Dear Diary Friday....

I am the "Cookie Jar Syndrome" individual.

Okay, I learned a very valuable lesson this week. I did a nice thing. I contacted somebody who I was no longer friends with, not that we parted in a screaming, hateful fashion, just to be nice to let her know that Elizabeth Smart was found. This individual, at one time, did not have a radio or access to news that was going on in the real world. I thought I would just update her, as we found out about it a little before everyone else did. My mistake. Because I was extending the same respect I would to a complete stranger, I am accused of avoidance and hurtfulness. I was also accused of wanting to try and start a friendship again, which was not my intention at all. I was being nice and that is my fault. As for not taking the blame for ending the relationship, that was not the case at all. When the "friendship" was brought up, I just pointed out to that individual that I was not the only person that stopped the communication. Did I practice avoidance or denial?
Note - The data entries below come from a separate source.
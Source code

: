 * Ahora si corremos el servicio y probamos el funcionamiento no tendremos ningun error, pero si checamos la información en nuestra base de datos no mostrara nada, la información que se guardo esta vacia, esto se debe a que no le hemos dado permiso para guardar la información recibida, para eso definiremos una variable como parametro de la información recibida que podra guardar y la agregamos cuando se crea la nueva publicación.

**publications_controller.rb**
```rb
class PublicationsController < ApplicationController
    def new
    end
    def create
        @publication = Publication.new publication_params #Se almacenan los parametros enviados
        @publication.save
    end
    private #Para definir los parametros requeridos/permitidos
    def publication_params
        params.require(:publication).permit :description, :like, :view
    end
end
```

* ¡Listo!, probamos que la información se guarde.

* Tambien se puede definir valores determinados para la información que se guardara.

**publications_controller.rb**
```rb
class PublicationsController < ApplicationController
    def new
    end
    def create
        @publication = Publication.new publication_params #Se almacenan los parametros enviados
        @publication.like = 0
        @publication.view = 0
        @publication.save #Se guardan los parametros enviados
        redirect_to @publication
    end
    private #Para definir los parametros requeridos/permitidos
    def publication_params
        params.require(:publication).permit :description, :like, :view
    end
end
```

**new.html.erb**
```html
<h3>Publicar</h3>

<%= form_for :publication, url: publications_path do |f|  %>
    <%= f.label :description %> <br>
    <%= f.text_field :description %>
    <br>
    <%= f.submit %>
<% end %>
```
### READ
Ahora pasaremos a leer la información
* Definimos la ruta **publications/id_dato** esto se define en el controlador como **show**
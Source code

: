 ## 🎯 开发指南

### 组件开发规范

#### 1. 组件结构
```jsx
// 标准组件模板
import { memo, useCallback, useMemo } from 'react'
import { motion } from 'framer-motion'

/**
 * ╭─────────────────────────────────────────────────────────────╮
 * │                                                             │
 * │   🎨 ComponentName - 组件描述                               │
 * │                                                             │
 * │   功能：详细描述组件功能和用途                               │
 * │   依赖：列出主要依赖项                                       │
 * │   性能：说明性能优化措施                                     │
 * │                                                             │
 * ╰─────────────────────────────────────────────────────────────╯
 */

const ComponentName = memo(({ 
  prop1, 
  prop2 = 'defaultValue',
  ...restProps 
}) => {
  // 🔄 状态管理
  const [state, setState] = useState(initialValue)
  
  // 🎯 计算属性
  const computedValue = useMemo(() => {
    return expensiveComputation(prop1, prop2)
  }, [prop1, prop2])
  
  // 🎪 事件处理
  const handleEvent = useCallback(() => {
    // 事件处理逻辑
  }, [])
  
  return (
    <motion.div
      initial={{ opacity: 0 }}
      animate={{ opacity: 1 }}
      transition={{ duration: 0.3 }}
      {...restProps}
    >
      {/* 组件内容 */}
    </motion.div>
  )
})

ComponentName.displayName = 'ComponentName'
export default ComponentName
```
I never denied to that individual that I had ended the friendship, but if blame must be given, I will take it. I will take all responsibility for ending a relationship that, after many individuals came to me with their thoughts, their love, their caring, that I could see was headed nowhere. The way that the relationship ended was respectful to both parties, no immature fighting was needed, no lengthy discussions that would end up only in hurt. Or so I thought. I am still befuddled that because I send an e-mail to let this individual know that a major news story was broke, a simple SENTENCE, I am accused of so many things, most insanely of them, wanting to rekindle a friendship that I ENDED. Hopefully, this will clear the air.